L’addio di Spalletti è una scelta dolorosa ma inevitabile

I risultati ottenuti dall'Italia nell'ultimo biennio sono stati troppo deludenti, per poter andare avanti.

Per quanto si tratti di due lavori fondamentalmente diversi, gli allenatori di club e i commissari tecnici delle Nazionali sono valutati secondo lo stesso identico criterio: i risultati ottenuti sul campo. E allora bisogna partire da qui, dai risultati, per comprendere l’esonero di Luciano Spalletti da parte della Federazione Italiana Giuoco Calcio: quando sono passati poco meno di due anni dal suo arrivo, l’Italia di Spalletti ha reso troppo poco. E la partita persa malamente in Norvegia, per dirla con parole non troppo velenose, in questo senso ha chiuso tutti i cerchi: a Oslo, gli Azzurri sono scesi in campo con una formazione talmente forzata da risultare illogica, totalmente fuori fuoco rispetto a quanto emerso nell’ultima fase della stagione dei club. E così a Haaland e ai suoi compagni è bastato giocare in maniera lineare, pulita, senza sbavature, per sbarazzarsi dell’Italia con un netto 3-0. E per mettere una seria ipoteca sul primo posto nel girone di qualificazione ai Mondiali.

Ovviamente, come avrete già intuito, il problema non è stata la singola prestazione contro la Norvegia. Il problema vissuto/causato da Spalletti sta nel fatto che questo tipo di partite le abbiamo già viste, nel corso della sua gestione: contro la Spagna e (soprattutto) agli ottavi contro la Svizzera agli ultimi Europei, contro la Germania (almeno nel primo tempo) ai recenti quarti di Nations League. Il fatto che una sconfitta così netta e così triste sia arrivata contro la Norvegia, una Nazionale lontana dall’élite del calcio mondiale, per altro in una gara già decisiva in chiave-Mondiali, beh, ha fatto precipitare tutto.

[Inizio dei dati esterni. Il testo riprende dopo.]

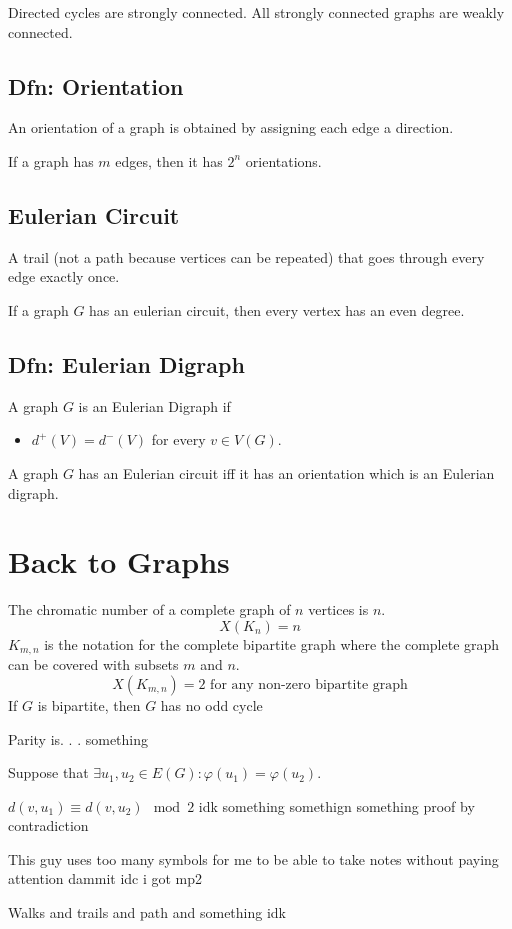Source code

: \documentclass{report}
\begin{document}
Directed cycles are strongly connected. All strongly connected graphs are weakly connected.

\section{Dfn: Orientation}
An orientation of a graph is obtained by assigning each edge a direction.

If a graph has $m$ edges, then it has $2^n$ orientations.

\section{Eulerian Circuit}
A trail (not a path because vertices can be repeated) that goes through every edge exactly once. 

If a graph $G$ has an eulerian circuit, then every vertex has an even degree.

\section{Dfn: Eulerian Digraph}
A graph $G$ is an Eulerian Digraph if
\begin{itemize}
\item
$d^+(V) = d^-(V)$ for every $v \in V(G)$.
\end{itemize}

A graph $G$ has an Eulerian circuit iff it has an orientation which is an Eulerian digraph.


\chapter{Back to Graphs}
The chromatic number of a complete graph of $n$ vertices is $n$.
\[
X(K_n) = n
\]
$K_{m, n}$ is the notation for the complete bipartite graph where the complete graph can be covered with subsets $m$ and $n$.
\[
X(K_{m, n}) = 2 \textrm{ for any non-zero bipartite graph}
\]
If $G$ is bipartite, then $G$ has no odd cycle

Parity is. . . something

Suppose that $\exists u_1, u_2 \in E(G): \varphi(u_1) = \varphi(u_2)$.

$
d(v, u_1) \equiv d(v, u_2) \mod 2
$
idk something somethign something proof by contradiction

This guy uses too many symbols for me to be able to take notes without paying attention dammit idc i got mp2

Walks and trails and path and something idk
\end{document}
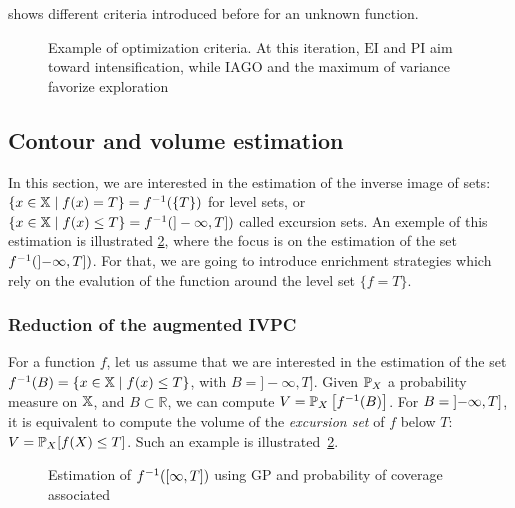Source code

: \documentclass[../../Main_ManuscritThese.tex]{subfiles}
\newcommand\imgpath{/home/victor/acadwriting/Manuscrit/Text/Chapter4/img/}
\begin{document}
 shows different criteria
introduced before for an unknown function.
\begin{figure}[ht!]
  \centering
  
  \caption[Optimization criteria for GP]{\label{fig:example_optimization_criteria} Example of optimization criteria. At this iteration, $\mathrm{EI}$ and $\mathrm{PI}$ aim toward intensification, while $\mathrm{IAGO}$ and the maximum of variance favorize exploration}
\end{figure}

%
\subsection{Contour and volume estimation}
\label{sec:GP_vol_estim}
In this section, we are interested in the estimation of the inverse
image of sets: $\{x \in \mathbb{X} \mid f(x) = T\}=f^{-1}(\{T\})$ for
level sets, or
$\{x\in\mathbb{X} \mid f(x) \leq T\} = f^{-1}(]-\infty, T])$ called
excursion sets. An exemple of this estimation is illustrated
\cref{fig:prob_coverage_example}, where the focus is on the estimation
of the set $f^{-1}(\interval[open left]{-\infty}{T})$. For that, we
are going to introduce enrichment strategies which rely on the
evalution of the function around the level set $\{f=T\}$.

\subsubsection{Reduction of the augmented IVPC}
For a function $f$, let us assume that we are interested in the
estimation of the set
$f^{-1}(B) = \{x \in \mathbb{X} \mid f(x) \leq T\}$, with
$B = ]-\infty, T]$. Given $\mathbb{P}_{X}$ a probability
measure on $\mathbb{X}$, and $B\subset \mathbb{R}$, we can compute
$V=\mathbb{P}_{X}\left[f^{-1}(B)\right]$. For
$B = \interval[open left]{-\infty}{T}$, it is equivalent to compute the
volume of the \emph{excursion set} of $f$ below $T$:
$V=\mathbb{P}_{X}[f(X) \leq T]$. Such an example is illustrated~\cref{fig:prob_coverage_example}.%
\begin{figure}[ht]
  \centering
  
  \caption[Estimation of $f^{-1}(B)$ using GP]{\label{fig:prob_coverage_example} Estimation of $f^{-1}(\interval{\infty}{T})$ using GP and probability of coverage associated %
  }
\end{figure}
\end{document}
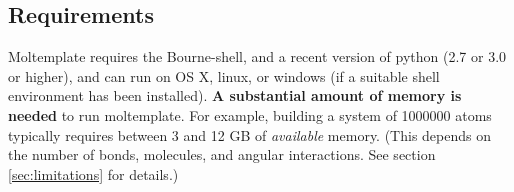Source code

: \documentclass[11pt]{article}
\begin{document}



\subsection*{Requirements}

Moltemplate requires the Bourne-shell, and a recent version of python (2.7 or 3.0 or higher), and can run on OS X, linux, or windows (if a suitable shell environment has been installed).  
\textbf{A substantial amount of memory is needed} to run moltemplate.
For example, building a system of 1000000 atoms typically requires 
between 3 and 12 GB of \textit{available} memory.
(This depends on the number of bonds, molecules, and angular interactions.
 See section \ref{sec:limitations} for details.)

\end{document}
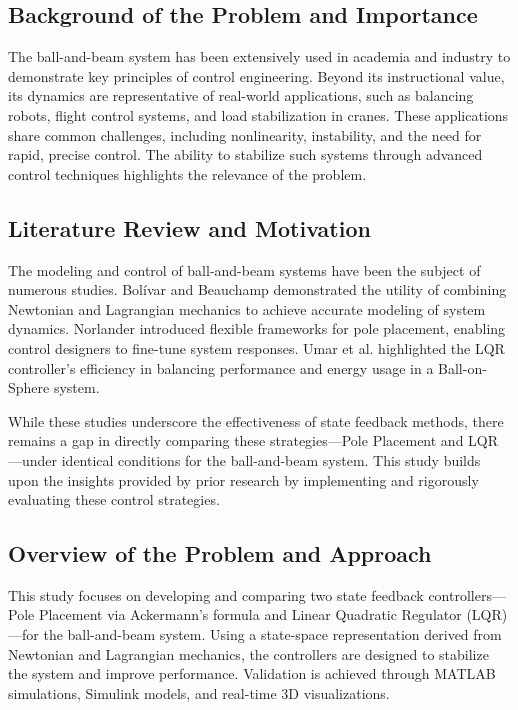 \documentclass[conference]{IEEEtran}
\begin{document}
\subsection{Background of the Problem and Importance}
\label{subsec:intro_background}
The ball-and-beam system has been extensively used in academia and industry to demonstrate key principles of control engineering. Beyond its instructional value, its dynamics are representative of real-world applications, such as balancing robots, flight control systems, and load stabilization in cranes. These applications share common challenges, including nonlinearity, instability, and the need for rapid, precise control. The ability to stabilize such systems through advanced control techniques highlights the relevance of the problem.

\subsection{Literature Review and Motivation}
\label{subsec:intro_lit_review}
The modeling and control of ball-and-beam systems have been the subject of numerous studies. Bolívar and Beauchamp \cite{bolivar2014} demonstrated the utility of combining Newtonian and Lagrangian mechanics to achieve accurate modeling of system dynamics. Norlander \cite{norlaner2003} introduced flexible frameworks for pole placement, enabling control designers to fine-tune system responses. Umar et al. \cite{umar2022} highlighted the LQR controller's efficiency in balancing performance and energy usage in a Ball-on-Sphere system.

While these studies underscore the effectiveness of state feedback methods, there remains a gap in directly comparing these strategies—Pole Placement and LQR—under identical conditions for the ball-and-beam system. This study builds upon the insights provided by prior research by implementing and rigorously evaluating these control strategies.

\subsection{Overview of the Problem and Approach}
\label{subsec:intro_overview}
This study focuses on developing and comparing two state feedback controllers—Pole Placement via Ackermann’s formula and Linear Quadratic Regulator (LQR)—for the ball-and-beam system. Using a state-space representation derived from Newtonian and Lagrangian mechanics, the controllers are designed to stabilize the system and improve performance. Validation is achieved through MATLAB simulations, Simulink models, and real-time 3D visualizations.
\end{document}
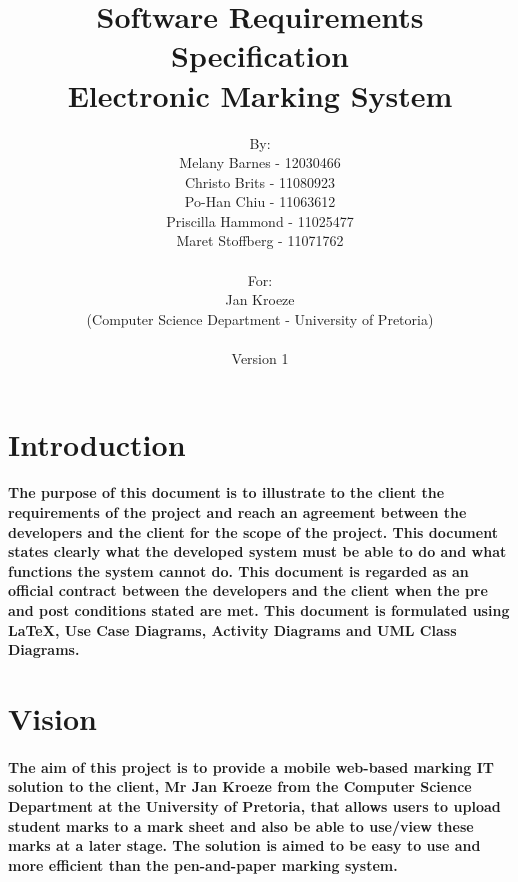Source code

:\documentclass[12pt]{article}
\begin{document}
\title{Software Requirements Specification\\
Electronic Marking System}
\author{By: \\ Melany Barnes - 12030466 \\ Christo Brits - 11080923 \\ Po-Han Chiu - 11063612 \\ Priscilla Hammond - 11025477 \\  Maret Stoffberg - 11071762 \\ \\ For: \\ Jan Kroeze \\ (Computer Science Department - University of Pretoria) \\ \\ Version 1 \\}
  \maketitle   \pagebreak
  \tableofcontents
  \pagebreak
  \section{Introduction}
  \paragraph*{The purpose of this document is to illustrate to the client the requirements of the project and reach an agreement between the developers and the client for the scope of the project. This document states clearly what the developed system must be able to do and what functions the system cannot do. This document is regarded as an official contract between the developers and the client when the pre and post conditions stated are met. This document is formulated using LaTeX, Use Case Diagrams, Activity Diagrams and UML Class Diagrams.}
  \section{Vision}
  \paragraph*{The aim of this project is to provide a mobile web-based marking IT solution to the client, Mr Jan Kroeze from the Computer Science Department at the University of Pretoria, that allows users to upload student marks to a mark sheet and also be able to use/view these marks at a later stage. The solution is aimed to be easy to use and more efficient than the pen-and-paper marking system.}
\end{document}
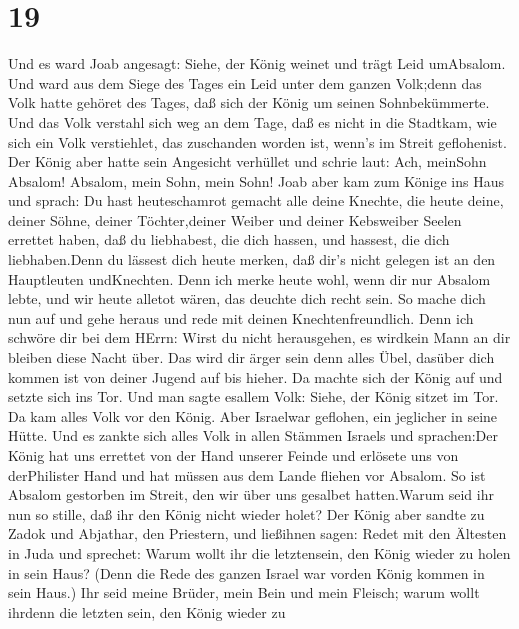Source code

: \hypertarget{section-18}{%
\section{19}\label{section-18}}

 Und es ward Joab angesagt: Siehe, der König weinet und
trägt Leid umAbsalom.  Und ward aus dem Siege des Tages ein
Leid unter dem ganzen Volk;denn das Volk hatte gehöret des Tages, daß
sich der König um seinen Sohnbekümmerte.  Und das Volk
verstahl sich weg an dem Tage, daß es nicht in die Stadtkam, wie sich
ein Volk verstiehlet, das zuschanden worden ist, wenn's im Streit
geflohenist.  Der König aber hatte sein Angesicht verhüllet
und schrie laut: Ach, meinSohn Absalom! Absalom, mein Sohn, mein Sohn!
 Joab aber kam zum Könige ins Haus und sprach: Du hast
heuteschamrot gemacht alle deine Knechte, die heute deine, deiner Söhne,
deiner Töchter,deiner Weiber und deiner Kebsweiber Seelen errettet
haben,  daß du liebhabest, die dich hassen, und hassest, die
dich liebhaben.Denn du lässest dich heute merken, daß dir's nicht
gelegen ist an den Hauptleuten undKnechten. Denn ich merke heute wohl,
wenn dir nur Absalom lebte, und wir heute alletot wären, das deuchte
dich recht sein.  So mache dich nun auf und gehe heraus und
rede mit deinen Knechtenfreundlich. Denn ich schwöre dir bei dem HErrn:
Wirst du nicht herausgehen, es wirdkein Mann an dir bleiben diese Nacht
über. Das wird dir ärger sein denn alles Übel, dasüber dich kommen ist
von deiner Jugend auf bis hieher.  Da machte sich der König
auf und setzte sich ins Tor. Und man sagte esallem Volk: Siehe, der
König sitzet im Tor. Da kam alles Volk vor den König. Aber Israelwar
geflohen, ein jeglicher in seine Hütte.  Und es zankte sich
alles Volk in allen Stämmen Israels und sprachen:Der König hat uns
errettet von der Hand unserer Feinde und erlösete uns von derPhilister
Hand und hat müssen aus dem Lande fliehen vor Absalom.  So
ist Absalom gestorben im Streit, den wir über uns gesalbet hatten.Warum
seid ihr nun so stille, daß ihr den König nicht wieder holet?
 Der König aber sandte zu Zadok und Abjathar, den
Priestern, und ließihnen sagen: Redet mit den Ältesten in Juda und
sprechet: Warum wollt ihr die letztensein, den König wieder zu holen in
sein Haus? (Denn die Rede des ganzen Israel war vorden König kommen in
sein Haus.)  Ihr seid meine Brüder, mein Bein und mein
Fleisch; warum wollt ihrdenn die letzten sein, den König wieder zu
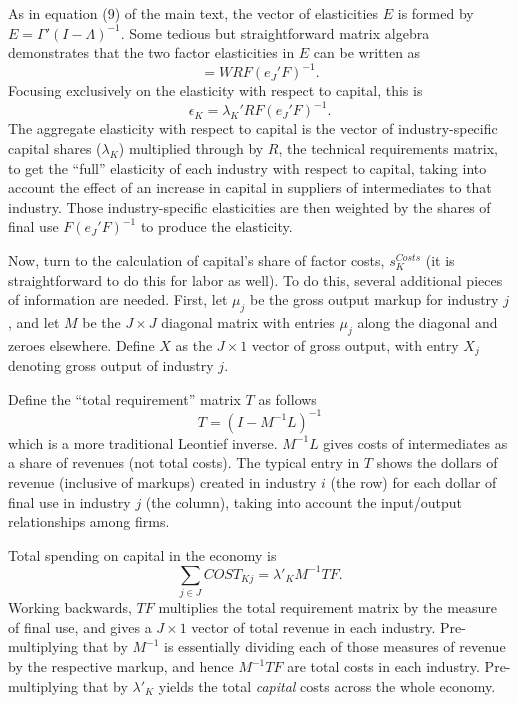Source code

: \documentclass[11pt]{article}
\begin{document}
As in equation (9) of the main text, the vector of elasticities $E$ is formed by $E = \Gamma'(I-\Lambda)^{-1}$. Some tedious but straightforward matrix algebra demonstrates that the two factor elasticities in $E$ can be written as
\begin{equation}
	[\epsilon_K \text{ } \epsilon_L] = WRF(e_J'F)^{-1}. 
\end{equation}
Focusing exclusively on the elasticity with respect to capital, this is
\begin{equation}
	\epsilon_K = \lambda_K'RF(e_J'F)^{-1}.
\end{equation}
The aggregate elasticity with respect to capital is the vector of industry-specific capital shares ($\lambda_K$) multiplied through by $R$, the technical requirements matrix, to get the ``full'' elasticity of each industry with respect to capital, taking into account the effect of an increase in capital in suppliers of intermediates to that industry. Those industry-specific elasticities are then weighted by the shares of final use $F(e_J'F)^{-1}$ to produce the elasticity.

Now, turn to the calculation of capital's share of factor costs, $s_K^{Costs}$ (it is straightforward to do this for labor as well). To do this, several additional pieces of information are needed. First, let $\mu_j$ be the gross output markup for industry $j$, and let $M$ be the $J \times J$ diagonal matrix with entries $\mu_j$ along the diagonal and zeroes elsewhere. Define $X$ as the $J \times 1$ vector of gross output, with entry $X_j$ denoting gross output of industry $j$. 

Define the ``total requirement'' matrix $T$ as follows
\begin{equation}
	T = (I - M^{-1}L)^{-1}
\end{equation}
which is a more traditional Leontief inverse. $M^{-1}L$ gives costs of intermediates as a share of revenues (not total costs). The typical entry in $T$ shows the dollars of revenue (inclusive of markups) created in industry $i$ (the row) for each dollar of final use in industry $j$ (the column), taking into account the input/output relationships among firms.

Total spending on capital in the economy is
\begin{equation}
	\sum_{j \in J} COST_{Kj} = \lambda'_K M^{-1} T F. 
\end{equation}
Working backwards, $T F$ multiplies the total requirement matrix by the measure of final use, and gives a $J \times 1$ vector of total revenue in each industry. Pre-multiplying that by $M^{-1}$ is essentially dividing each of those measures of revenue by the respective markup, and hence $M^{-1} T F$ are total costs in each industry. Pre-multiplying that by $\lambda'_K$ yields the total \textit{capital} costs across the whole economy. 
\end{document}
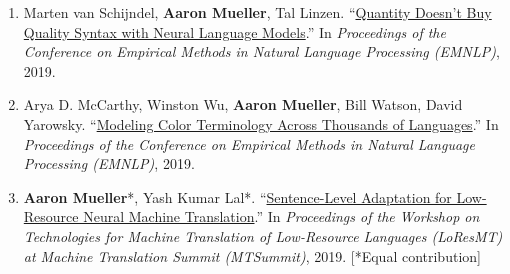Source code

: \documentclass[10pt]{article}
\newcommand{\halfblankline}{\quad\vspace{-0.5\baselineskip}\pagebreak[3]}
\providecommand*\titlelink[2]{\href{#1}{\textcolor{accent}{#2}}}
\begin{document}
\begin{enumerate}[leftmargin=*, topsep=0pt, itemsep=0.25ex, partopsep=0ex, parsep=1ex]
	\item Marten van Schijndel, \textbf{Aaron Mueller}, Tal Linzen. ``\titlelink{https://aclanthology.org/D19-1592/}{Quantity Doesn't Buy Quality Syntax with Neural Language Models}.'' In \emph{Proceedings of the Conference on Empirical Methods in Natural Language Processing (EMNLP)}, 2019.

	\item Arya D. McCarthy, Winston Wu, \textbf{Aaron Mueller}, Bill Watson, David Yarowsky. ``\titlelink{https://aclanthology.org/D19-1229/}{Modeling Color Terminology Across Thousands of Languages}.'' In \emph{Proceedings of the Conference on Empirical Methods in Natural Language Processing (EMNLP)}, 2019.

	\item \textbf{Aaron Mueller}*, Yash Kumar Lal*. ``\titlelink{https://aclanthology.org/W19-6807/}{Sentence-Level Adaptation for Low-Resource Neural Machine Translation}.'' In \emph{Proceedings of the Workshop on Technologies for Machine Translation of Low-Resource Languages (LoResMT) at Machine Translation Summit (MTSummit)}, 2019. [*Equal contribution]\label{pub:sent-level}
	\end{enumerate}



	\halfblankline
\end{document}

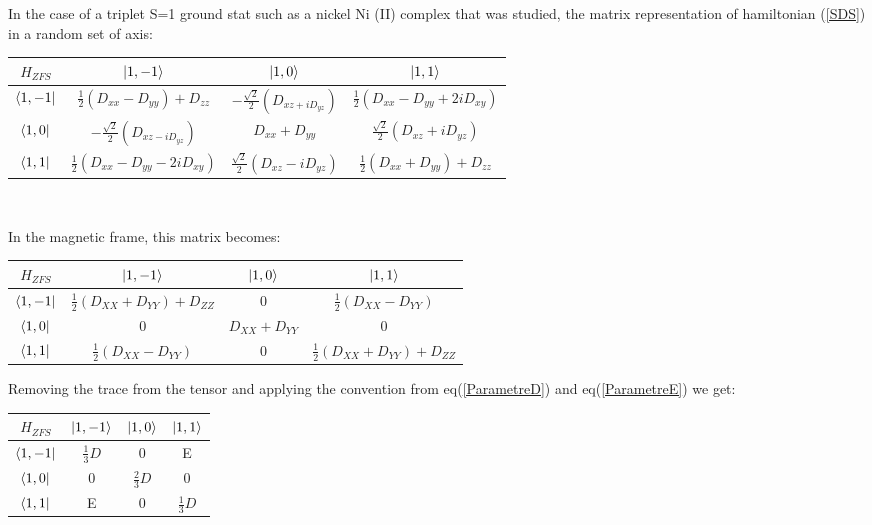 \documentclass[12pt]{article}
\numberwithin{equation}{section}
\begin{document}
In the case of a triplet S=1 ground stat such as a nickel Ni (II) complex that was studied, the matrix representation of hamiltonian (\ref{SDS}) in a random set of axis:
\begin{center}
\begin{tabular}{ c | c c c}
    $H_{ZFS}$ & $\ket{1,-1}$ & $\ket{1,0} $& $\ket{1,1}$ \\
    \hline
    $\bra{1,-1} $&  $\frac{1}{2}(D_{xx}-D_{yy})+D_{zz}$ & $-\frac{\sqrt{2}}{2}(D_{xz+iD_{yz}}) $ & $\frac{1}{2}(D_{xx}-D_{yy}+2iD_{xy})$ \\
    $\bra{1,0}$ & $-\frac{\sqrt{2}}{2}(D_{xz-iD_{yz}})  $& $ D_{xx}+D_{yy}  $&$ \frac{\sqrt{2}}{2}(D_{xz}+iD_{yz})$ \\
    $\bra{1,1} $& $ \frac{1}{2}(D_{xx}-D_{yy}-2iD_{xy}) $& $\frac{\sqrt{2}}{2}(D_{xz}-iD_{yz})$  & $\frac{1}{2}(D_{xx}+D_{yy})+D_{zz} $ \\
\end{tabular}\\
\end{center}
In the magnetic frame, this matrix becomes:
\begin{center}
\begin{tabular}{c | c c c}
    $H_{ZFS}$ & $\ket{1,-1}$ & $\ket{1,0} $& $\ket{1,1}$ \\
    \hline
    $\bra{1,-1}$ & $\frac{1}{2}(D_{XX}+D_{YY})+D_{ZZ}$ & 0 & $\frac{1}{2}(D_{XX}-D_{YY})$\\
    $\bra{1,0}$ & 0 & $D_{XX}+D_{YY}$ & 0\\
    $\bra{1,1}$ &  $\frac{1}{2}(D_{XX}-D_{YY})$ & 0 & $\frac{1}{2}(D_{XX}+D_{YY})+D_{ZZ}$
\end{tabular}
\end{center}
Removing the trace from the tensor and applying the convention from eq(\ref{ParametreD}) and eq(\ref{ParametreE}) we get:
\begin{center}
\begin{tabular}{c | c c c}
    $H_{ZFS}$ & $\ket{1,-1}$ & $\ket{1,0}$ & $\ket{1,1}$\\
    \hline
    $\bra{1,-1}$ & $\frac{1}{3}D$ & 0 & E\\
    $\bra{1,0}$ & 0 & $\frac{2}{3}D $& 0\\
    $\bra{1,1}$ & E & 0 & $\frac{1}{3}D$
\end{tabular}
\end{center}
\end{document}
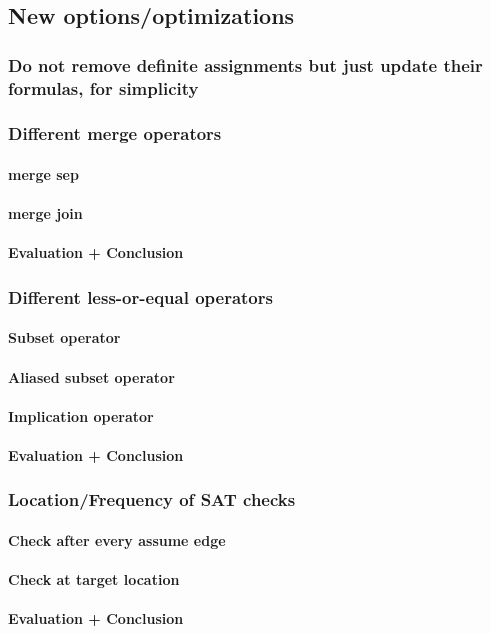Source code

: \subsection{New options/optimizations}
\subsubsection{Do not remove definite assignments but just update their formulas, for simplicity}
\subsubsection{Different merge operators}
\paragraph{merge sep}
\paragraph{merge join}
\paragraph{Evaluation + Conclusion}
\subsubsection{Different less-or-equal operators}
\paragraph{Subset operator}
\paragraph{Aliased subset operator}
\paragraph{Implication operator}
\paragraph{Evaluation + Conclusion}
\subsubsection{Location/Frequency of SAT checks}
\paragraph{Check after every assume edge}
\paragraph{Check at target location}
\paragraph{Evaluation + Conclusion}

Saltando dall’altra parte dello spettro, in pochissime occasioni l’Italia di Spalletti ha offerto delle prove convincenti. Le partite brillanti giocate dagli Azzurri nell’ultimo biennio si possono contare sulla dita di una mano, forse solo la vittoria in casa della Francia – girone iniziale dell’ultima Nations League – verrà ricordata da qui a qualche tempo. Per il resto, anche i match positivi non sono mai stati accompagnati da una sensazione di entusiasmo e quindi di sviluppo reale, ogni piccolo passo in avanti è stato cancellato nelle gare successive, fino all’implosione definitiva di Oslo.

Non sembrerebbe esserci molto altro da aggiungere, alla fine come detto questo esonero è una questione di risultati, di feeling calciscarsissimo – per non dire assente – tra Spalletti e la sua squadra. Allo stesso tempo, però, non si possono ignorare l’atmosfera elettrica e le polemiche degli ultimi giorni, la pessima gestione trasversale del caso-Acerbi, il nervosismo e la tristezza manifestata da tutto il gruppo-Italia durante e dopo il viaggio in Norvegia, la surreale conferenza stampa interrotta dall’ormai ex ct dopo una domanda su un presunto tradimento subito negli ultimi giorni, nelle ultime ore.

Insomma, tutto era precario, tutto era sul punto di rompersi. E tutto è andato in pezzi in pochissimo tempo, come succede sempre quando i progetti non funzionano, non hanno basi e radici solide. Ecco, si torna sempre allo stesso punto: se l’Italia di Spalletti fosse stata una Nazionale almeno sufficiente, forse adesso non avremmo assistito a questo addio così atipico, nel bel mezzo di un break internazionale, a poche ore dal fischio finale di una partita e alla vigilia di un’altra partita che resta decisiva, che va comunque giocata e vinta. E allora questa scelta dolorosa era praticamente inevitabile, non c’era alternativa, l’Italia – intesa come Federazione – doveva cercare di salvare il salvabile e ha deciso di agire subito, senza perdere altro tempo.

Poi è chiaro, i problemi dell’Italia – stavolta intesa non solo come Federazione, ma come movimento calcistico in toto – non si risolveranno cambiando semplicemente una figurina all’interno del mazzo. Ma resta il fatto che Spalletti ha avuto due anni per lavorare sulla sua Nazionale e l’ha fatto male, quindi non è stato un professionista all’altezza del ruolo per cui era stato svelto. E così è stato esonerato, perché in fondo il suo mestiere era ed è tutto qui: le idee e i progetti calcistici possono anche essere promettenti, ma poi ci sono i risultati. Sono quelli a determinare il tutto, e vale sia per gli allenatori che per i commissari tecnici.